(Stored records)
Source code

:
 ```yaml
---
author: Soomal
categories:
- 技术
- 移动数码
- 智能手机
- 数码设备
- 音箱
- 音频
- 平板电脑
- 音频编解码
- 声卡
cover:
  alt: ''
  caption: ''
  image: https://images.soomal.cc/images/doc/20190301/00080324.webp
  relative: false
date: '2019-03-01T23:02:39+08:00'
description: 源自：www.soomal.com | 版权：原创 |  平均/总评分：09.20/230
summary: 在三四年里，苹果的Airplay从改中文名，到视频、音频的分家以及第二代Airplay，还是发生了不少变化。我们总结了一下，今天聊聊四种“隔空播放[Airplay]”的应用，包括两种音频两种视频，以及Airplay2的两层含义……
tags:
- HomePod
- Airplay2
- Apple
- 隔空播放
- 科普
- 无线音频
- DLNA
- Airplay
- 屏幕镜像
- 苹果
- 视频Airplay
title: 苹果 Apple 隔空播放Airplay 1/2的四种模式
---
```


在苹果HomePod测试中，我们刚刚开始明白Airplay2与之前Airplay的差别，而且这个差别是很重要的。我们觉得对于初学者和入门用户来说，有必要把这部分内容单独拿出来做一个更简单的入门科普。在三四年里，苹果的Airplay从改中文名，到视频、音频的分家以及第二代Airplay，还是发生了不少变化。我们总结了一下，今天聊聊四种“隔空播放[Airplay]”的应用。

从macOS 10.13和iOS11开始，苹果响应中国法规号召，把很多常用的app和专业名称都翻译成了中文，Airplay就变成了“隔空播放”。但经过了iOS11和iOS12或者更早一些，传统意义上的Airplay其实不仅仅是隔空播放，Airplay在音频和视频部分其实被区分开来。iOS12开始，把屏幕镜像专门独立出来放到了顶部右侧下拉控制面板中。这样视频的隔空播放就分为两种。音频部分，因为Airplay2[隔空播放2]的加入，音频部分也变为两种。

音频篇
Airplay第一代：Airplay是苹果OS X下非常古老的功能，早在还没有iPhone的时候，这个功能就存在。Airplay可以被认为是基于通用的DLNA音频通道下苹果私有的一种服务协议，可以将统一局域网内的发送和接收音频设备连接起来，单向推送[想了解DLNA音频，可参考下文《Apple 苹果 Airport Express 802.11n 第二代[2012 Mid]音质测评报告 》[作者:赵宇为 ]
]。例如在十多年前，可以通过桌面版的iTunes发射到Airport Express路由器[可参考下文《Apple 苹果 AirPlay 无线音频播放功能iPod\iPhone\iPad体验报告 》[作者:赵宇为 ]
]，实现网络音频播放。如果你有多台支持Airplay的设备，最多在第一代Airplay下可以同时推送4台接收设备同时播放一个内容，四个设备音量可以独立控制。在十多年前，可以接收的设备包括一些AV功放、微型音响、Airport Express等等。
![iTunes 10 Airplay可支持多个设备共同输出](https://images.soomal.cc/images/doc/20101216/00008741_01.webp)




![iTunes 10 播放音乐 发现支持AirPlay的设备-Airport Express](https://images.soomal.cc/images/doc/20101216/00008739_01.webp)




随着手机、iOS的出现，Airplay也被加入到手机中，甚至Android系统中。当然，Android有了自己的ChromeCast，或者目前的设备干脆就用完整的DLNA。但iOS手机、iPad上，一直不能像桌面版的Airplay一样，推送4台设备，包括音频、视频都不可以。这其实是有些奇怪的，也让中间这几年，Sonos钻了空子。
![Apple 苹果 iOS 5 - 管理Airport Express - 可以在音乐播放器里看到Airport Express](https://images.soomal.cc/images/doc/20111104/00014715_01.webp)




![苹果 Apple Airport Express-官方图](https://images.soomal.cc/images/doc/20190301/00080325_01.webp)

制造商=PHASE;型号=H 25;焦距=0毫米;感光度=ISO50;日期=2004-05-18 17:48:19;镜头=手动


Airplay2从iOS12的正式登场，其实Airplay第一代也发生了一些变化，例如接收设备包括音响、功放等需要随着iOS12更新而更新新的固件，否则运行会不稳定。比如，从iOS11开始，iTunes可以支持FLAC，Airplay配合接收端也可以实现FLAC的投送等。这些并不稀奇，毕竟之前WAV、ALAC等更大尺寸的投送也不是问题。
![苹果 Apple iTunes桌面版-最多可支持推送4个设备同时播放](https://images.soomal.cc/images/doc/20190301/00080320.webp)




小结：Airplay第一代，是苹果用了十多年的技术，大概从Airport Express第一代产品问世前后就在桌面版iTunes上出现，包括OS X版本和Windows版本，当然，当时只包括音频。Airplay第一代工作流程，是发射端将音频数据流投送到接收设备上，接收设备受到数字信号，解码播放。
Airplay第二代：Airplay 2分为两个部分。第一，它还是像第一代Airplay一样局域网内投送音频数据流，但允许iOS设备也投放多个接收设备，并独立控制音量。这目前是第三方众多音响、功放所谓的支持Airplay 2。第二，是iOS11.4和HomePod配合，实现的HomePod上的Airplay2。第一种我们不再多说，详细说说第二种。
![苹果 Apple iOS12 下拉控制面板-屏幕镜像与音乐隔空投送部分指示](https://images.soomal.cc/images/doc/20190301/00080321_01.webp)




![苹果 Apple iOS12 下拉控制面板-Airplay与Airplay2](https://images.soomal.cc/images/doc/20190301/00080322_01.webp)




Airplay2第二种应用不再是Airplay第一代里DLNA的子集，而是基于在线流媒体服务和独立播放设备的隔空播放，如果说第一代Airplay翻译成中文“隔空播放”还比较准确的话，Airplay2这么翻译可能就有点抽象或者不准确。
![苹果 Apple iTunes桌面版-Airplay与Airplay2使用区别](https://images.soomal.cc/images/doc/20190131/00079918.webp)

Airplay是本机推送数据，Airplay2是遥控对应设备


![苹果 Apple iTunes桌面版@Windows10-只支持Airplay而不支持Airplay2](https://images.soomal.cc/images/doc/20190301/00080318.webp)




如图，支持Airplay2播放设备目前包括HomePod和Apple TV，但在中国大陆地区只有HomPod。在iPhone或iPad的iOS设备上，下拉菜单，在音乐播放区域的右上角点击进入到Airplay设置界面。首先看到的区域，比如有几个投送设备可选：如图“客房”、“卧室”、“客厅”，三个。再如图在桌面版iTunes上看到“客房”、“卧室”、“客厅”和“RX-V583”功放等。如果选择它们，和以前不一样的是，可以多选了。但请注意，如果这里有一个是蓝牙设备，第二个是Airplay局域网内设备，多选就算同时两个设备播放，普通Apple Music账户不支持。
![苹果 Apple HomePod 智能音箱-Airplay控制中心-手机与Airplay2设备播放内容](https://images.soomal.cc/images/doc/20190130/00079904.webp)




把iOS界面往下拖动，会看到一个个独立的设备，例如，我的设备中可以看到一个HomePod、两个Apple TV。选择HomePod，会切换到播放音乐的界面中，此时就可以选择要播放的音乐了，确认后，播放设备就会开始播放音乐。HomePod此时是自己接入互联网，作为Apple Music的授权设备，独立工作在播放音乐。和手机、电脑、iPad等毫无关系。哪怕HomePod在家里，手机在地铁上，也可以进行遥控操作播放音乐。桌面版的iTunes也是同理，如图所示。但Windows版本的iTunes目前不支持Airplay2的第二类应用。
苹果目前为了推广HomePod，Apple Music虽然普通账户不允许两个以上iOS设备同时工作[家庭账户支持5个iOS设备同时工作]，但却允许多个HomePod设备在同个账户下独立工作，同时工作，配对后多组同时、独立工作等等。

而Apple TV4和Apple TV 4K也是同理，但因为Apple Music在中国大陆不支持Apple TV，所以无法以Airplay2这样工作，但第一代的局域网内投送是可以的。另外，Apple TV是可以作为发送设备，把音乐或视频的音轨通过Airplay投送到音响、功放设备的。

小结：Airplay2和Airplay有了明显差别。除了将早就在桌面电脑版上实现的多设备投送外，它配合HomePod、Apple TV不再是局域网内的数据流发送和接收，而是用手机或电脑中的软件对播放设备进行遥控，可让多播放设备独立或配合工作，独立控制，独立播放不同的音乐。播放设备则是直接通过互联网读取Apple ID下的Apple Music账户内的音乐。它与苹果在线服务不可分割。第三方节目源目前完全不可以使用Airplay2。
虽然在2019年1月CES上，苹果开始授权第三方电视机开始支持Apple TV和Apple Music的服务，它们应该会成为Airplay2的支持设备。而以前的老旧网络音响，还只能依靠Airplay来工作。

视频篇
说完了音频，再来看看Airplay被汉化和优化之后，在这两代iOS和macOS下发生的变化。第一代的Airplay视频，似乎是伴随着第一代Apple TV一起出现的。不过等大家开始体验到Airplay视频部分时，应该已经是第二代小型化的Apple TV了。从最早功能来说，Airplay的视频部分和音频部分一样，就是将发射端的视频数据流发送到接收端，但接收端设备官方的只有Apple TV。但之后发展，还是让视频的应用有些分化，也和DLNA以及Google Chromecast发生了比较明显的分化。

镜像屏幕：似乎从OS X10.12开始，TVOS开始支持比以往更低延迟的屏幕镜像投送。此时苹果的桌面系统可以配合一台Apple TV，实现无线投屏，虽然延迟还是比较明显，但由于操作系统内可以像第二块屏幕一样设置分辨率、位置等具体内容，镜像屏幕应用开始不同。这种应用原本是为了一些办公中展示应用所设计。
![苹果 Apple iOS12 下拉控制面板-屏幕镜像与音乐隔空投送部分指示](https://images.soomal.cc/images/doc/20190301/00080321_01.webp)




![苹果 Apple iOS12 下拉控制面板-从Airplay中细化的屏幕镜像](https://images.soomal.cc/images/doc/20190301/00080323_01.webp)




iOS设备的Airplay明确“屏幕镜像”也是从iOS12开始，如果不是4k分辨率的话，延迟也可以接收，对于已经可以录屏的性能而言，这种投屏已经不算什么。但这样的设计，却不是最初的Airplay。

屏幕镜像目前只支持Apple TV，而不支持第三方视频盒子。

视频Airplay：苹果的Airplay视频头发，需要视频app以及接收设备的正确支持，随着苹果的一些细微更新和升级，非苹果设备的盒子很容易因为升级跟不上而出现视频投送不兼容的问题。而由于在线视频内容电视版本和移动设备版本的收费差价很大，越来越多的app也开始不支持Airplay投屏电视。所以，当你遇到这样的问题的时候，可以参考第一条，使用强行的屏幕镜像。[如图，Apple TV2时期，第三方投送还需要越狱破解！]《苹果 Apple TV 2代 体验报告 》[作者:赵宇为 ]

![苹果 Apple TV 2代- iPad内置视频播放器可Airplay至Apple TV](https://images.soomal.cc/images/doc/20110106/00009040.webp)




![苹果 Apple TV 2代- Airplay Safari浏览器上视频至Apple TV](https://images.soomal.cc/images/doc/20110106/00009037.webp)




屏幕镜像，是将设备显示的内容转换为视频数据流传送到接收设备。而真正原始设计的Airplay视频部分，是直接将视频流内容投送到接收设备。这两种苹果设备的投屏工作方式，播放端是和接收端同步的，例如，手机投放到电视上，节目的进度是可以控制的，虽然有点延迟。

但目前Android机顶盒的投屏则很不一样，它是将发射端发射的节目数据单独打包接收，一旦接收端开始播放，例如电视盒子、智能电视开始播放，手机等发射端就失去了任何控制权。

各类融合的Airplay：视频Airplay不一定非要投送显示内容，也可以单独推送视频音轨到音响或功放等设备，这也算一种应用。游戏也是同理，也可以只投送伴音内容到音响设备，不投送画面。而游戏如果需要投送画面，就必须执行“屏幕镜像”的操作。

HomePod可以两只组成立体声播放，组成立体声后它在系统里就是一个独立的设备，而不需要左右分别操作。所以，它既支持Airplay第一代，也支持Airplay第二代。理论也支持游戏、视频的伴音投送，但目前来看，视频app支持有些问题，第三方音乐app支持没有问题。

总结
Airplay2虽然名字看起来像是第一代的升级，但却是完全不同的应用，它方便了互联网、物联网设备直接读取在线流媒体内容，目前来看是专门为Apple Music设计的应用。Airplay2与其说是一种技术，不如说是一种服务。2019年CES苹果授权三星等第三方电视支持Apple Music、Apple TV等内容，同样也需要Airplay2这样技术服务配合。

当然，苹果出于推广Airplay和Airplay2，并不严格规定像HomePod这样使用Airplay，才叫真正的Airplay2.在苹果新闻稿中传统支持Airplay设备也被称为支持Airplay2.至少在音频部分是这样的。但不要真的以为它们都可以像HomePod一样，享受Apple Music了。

* [TASK DETAILS]:
Using the records above, copy word for word the line with "iOS设备的Airplay明", the line with "屏幕镜像目前只支持Apple TV，而不支持第三方视频盒子。", and every line between them.

* [YOUR RESPONSE]:
iOS设备的Airplay明确“屏幕镜像”也是从iOS12开始，如果不是4k分辨率的话，延迟也可以接收，对于已经可以录屏的性能而言，这种投屏已经不算什么。但这样的设计，却不是最初的Airplay。

屏幕镜像目前只支持Apple TV，而不支持第三方视频盒子。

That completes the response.